= Given data =
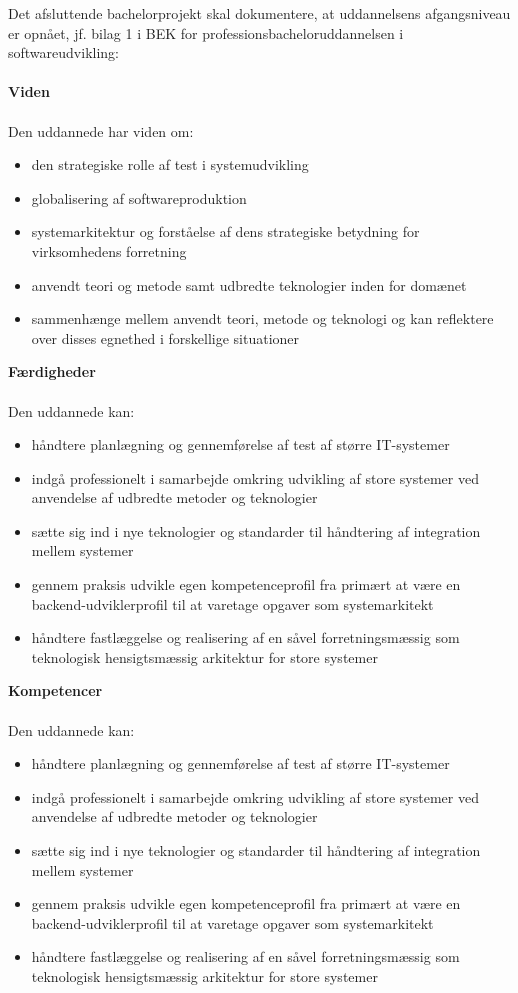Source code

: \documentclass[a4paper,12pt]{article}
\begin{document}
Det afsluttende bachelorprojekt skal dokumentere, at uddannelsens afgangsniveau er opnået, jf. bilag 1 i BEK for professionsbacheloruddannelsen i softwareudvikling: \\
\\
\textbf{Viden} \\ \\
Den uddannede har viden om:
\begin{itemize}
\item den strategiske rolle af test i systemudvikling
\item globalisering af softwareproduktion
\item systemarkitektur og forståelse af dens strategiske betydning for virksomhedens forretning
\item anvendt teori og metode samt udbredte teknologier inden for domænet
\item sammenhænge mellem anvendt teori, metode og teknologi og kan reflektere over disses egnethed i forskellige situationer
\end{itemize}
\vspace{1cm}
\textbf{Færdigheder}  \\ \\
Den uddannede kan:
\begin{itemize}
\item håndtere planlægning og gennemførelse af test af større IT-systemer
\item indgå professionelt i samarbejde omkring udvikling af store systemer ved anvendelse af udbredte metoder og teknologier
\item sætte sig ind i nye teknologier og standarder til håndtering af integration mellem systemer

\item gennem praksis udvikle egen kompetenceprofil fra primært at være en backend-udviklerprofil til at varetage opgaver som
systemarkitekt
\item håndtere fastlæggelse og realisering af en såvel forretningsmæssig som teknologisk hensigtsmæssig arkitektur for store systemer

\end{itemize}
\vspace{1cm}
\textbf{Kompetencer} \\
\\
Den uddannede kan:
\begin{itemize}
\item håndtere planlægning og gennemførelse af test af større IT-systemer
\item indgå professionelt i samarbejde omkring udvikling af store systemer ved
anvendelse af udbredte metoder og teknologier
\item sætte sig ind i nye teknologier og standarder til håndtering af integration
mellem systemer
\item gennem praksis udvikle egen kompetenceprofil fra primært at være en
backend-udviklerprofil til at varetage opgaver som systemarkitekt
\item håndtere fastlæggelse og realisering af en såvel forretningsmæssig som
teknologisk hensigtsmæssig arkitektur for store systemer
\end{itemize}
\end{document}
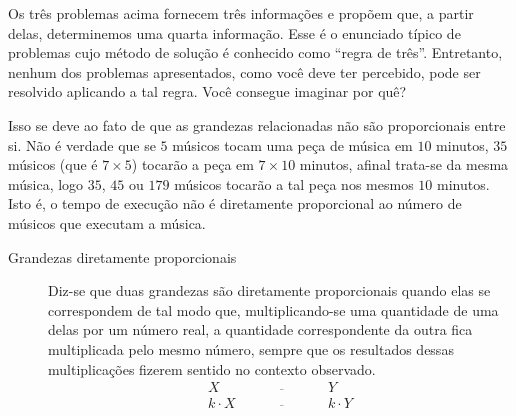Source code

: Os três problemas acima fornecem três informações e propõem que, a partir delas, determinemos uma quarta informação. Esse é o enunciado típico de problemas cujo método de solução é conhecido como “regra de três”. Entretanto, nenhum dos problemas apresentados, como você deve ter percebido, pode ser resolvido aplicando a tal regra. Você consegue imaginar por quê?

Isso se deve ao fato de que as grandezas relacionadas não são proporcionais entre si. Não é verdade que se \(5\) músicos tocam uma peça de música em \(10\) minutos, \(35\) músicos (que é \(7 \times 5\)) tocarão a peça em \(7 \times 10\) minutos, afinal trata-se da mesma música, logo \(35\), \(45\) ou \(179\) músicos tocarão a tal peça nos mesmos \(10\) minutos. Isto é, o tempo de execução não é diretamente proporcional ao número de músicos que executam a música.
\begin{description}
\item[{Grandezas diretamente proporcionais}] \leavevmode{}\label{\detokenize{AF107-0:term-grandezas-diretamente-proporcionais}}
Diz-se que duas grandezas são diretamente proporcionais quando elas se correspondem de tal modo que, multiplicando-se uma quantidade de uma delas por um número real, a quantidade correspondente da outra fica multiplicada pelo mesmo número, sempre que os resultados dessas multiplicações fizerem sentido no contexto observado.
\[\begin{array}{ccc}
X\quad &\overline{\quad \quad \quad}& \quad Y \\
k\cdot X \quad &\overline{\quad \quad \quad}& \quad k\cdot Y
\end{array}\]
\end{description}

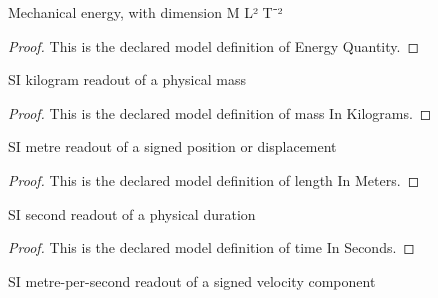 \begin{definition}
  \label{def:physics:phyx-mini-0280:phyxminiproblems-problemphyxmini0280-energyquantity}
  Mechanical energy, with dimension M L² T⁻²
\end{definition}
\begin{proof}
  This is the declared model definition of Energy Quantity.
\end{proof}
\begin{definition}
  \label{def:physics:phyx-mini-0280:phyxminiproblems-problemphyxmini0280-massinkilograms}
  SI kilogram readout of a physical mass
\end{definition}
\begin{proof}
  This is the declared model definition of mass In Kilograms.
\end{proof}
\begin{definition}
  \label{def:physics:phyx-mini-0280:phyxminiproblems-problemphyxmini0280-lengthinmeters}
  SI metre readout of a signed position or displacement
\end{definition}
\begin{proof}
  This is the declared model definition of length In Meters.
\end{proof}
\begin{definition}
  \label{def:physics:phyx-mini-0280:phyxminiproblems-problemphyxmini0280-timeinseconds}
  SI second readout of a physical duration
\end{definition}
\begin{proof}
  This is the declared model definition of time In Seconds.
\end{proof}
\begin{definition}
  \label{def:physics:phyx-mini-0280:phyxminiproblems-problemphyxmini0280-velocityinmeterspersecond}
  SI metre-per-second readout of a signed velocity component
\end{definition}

= Exercise =
An exact copy of all the records, free of pictures, is the expected answer.

= Solution for this exercise =
Source code

: \documentclass[a4paper,12pt]{article}
\begin{document}
Det afsluttende bachelorprojekt skal dokumentere, at uddannelsens afgangsniveau er opnået, jf. bilag 1 i BEK for professionsbacheloruddannelsen i softwareudvikling: \\
\\
\textbf{Viden} \\ \\
Den uddannede har viden om:
\begin{itemize}
\item den strategiske rolle af test i systemudvikling
\item globalisering af softwareproduktion
\item systemarkitektur og forståelse af dens strategiske betydning for virksomhedens forretning
\item anvendt teori og metode samt udbredte teknologier inden for domænet
\item sammenhænge mellem anvendt teori, metode og teknologi og kan reflektere over disses egnethed i forskellige situationer
\end{itemize}
\vspace{1cm}
\textbf{Færdigheder}  \\ \\
Den uddannede kan:
\begin{itemize}
\item håndtere planlægning og gennemførelse af test af større IT-systemer
\item indgå professionelt i samarbejde omkring udvikling af store systemer ved anvendelse af udbredte metoder og teknologier
\item sætte sig ind i nye teknologier og standarder til håndtering af integration mellem systemer

\item gennem praksis udvikle egen kompetenceprofil fra primært at være en backend-udviklerprofil til at varetage opgaver som
systemarkitekt
\item håndtere fastlæggelse og realisering af en såvel forretningsmæssig som teknologisk hensigtsmæssig arkitektur for store systemer

\end{itemize}
\vspace{1cm}
\textbf{Kompetencer} \\
\\
Den uddannede kan:
\begin{itemize}
\item håndtere planlægning og gennemførelse af test af større IT-systemer
\item indgå professionelt i samarbejde omkring udvikling af store systemer ved
anvendelse af udbredte metoder og teknologier
\item sætte sig ind i nye teknologier og standarder til håndtering af integration
mellem systemer
\item gennem praksis udvikle egen kompetenceprofil fra primært at være en
backend-udviklerprofil til at varetage opgaver som systemarkitekt
\item håndtere fastlæggelse og realisering af en såvel forretningsmæssig som
teknologisk hensigtsmæssig arkitektur for store systemer
\end{itemize}
\end{document}
Source code

: Os três problemas acima fornecem três informações e propõem que, a partir delas, determinemos uma quarta informação. Esse é o enunciado típico de problemas cujo método de solução é conhecido como “regra de três”. Entretanto, nenhum dos problemas apresentados, como você deve ter percebido, pode ser resolvido aplicando a tal regra. Você consegue imaginar por quê?

Isso se deve ao fato de que as grandezas relacionadas não são proporcionais entre si. Não é verdade que se \(5\) músicos tocam uma peça de música em \(10\) minutos, \(35\) músicos (que é \(7 \times 5\)) tocarão a peça em \(7 \times 10\) minutos, afinal trata-se da mesma música, logo \(35\), \(45\) ou \(179\) músicos tocarão a tal peça nos mesmos \(10\) minutos. Isto é, o tempo de execução não é diretamente proporcional ao número de músicos que executam a música.
\begin{description}
\item[{Grandezas diretamente proporcionais}] \leavevmode{}\label{\detokenize{AF107-0:term-grandezas-diretamente-proporcionais}}
Diz-se que duas grandezas são diretamente proporcionais quando elas se correspondem de tal modo que, multiplicando-se uma quantidade de uma delas por um número real, a quantidade correspondente da outra fica multiplicada pelo mesmo número, sempre que os resultados dessas multiplicações fizerem sentido no contexto observado.
\[\begin{array}{ccc}
X\quad &\overline{\quad \quad \quad}& \quad Y \\
k\cdot X \quad &\overline{\quad \quad \quad}& \quad k\cdot Y
\end{array}\]
\end{description}

 \begin{definition}
  \label{def:physics:phyx-mini-0280:phyxminiproblems-problemphyxmini0280-energyquantity}
  Mechanical energy, with dimension M L² T⁻²
\end{definition}
\begin{proof}
  This is the declared model definition of Energy Quantity.
\end{proof}
\begin{definition}
  \label{def:physics:phyx-mini-0280:phyxminiproblems-problemphyxmini0280-massinkilograms}
  SI kilogram readout of a physical mass
\end{definition}
\begin{proof}
  This is the declared model definition of mass In Kilograms.
\end{proof}
\begin{definition}
  \label{def:physics:phyx-mini-0280:phyxminiproblems-problemphyxmini0280-lengthinmeters}
  SI metre readout of a signed position or displacement
\end{definition}
\begin{proof}
  This is the declared model definition of length In Meters.
\end{proof}
\begin{definition}
  \label{def:physics:phyx-mini-0280:phyxminiproblems-problemphyxmini0280-timeinseconds}
  SI second readout of a physical duration
\end{definition}
\begin{proof}
  This is the declared model definition of time In Seconds.
\end{proof}
\begin{definition}
  \label{def:physics:phyx-mini-0280:phyxminiproblems-problemphyxmini0280-velocityinmeterspersecond}
  SI metre-per-second readout of a signed velocity component
\end{definition}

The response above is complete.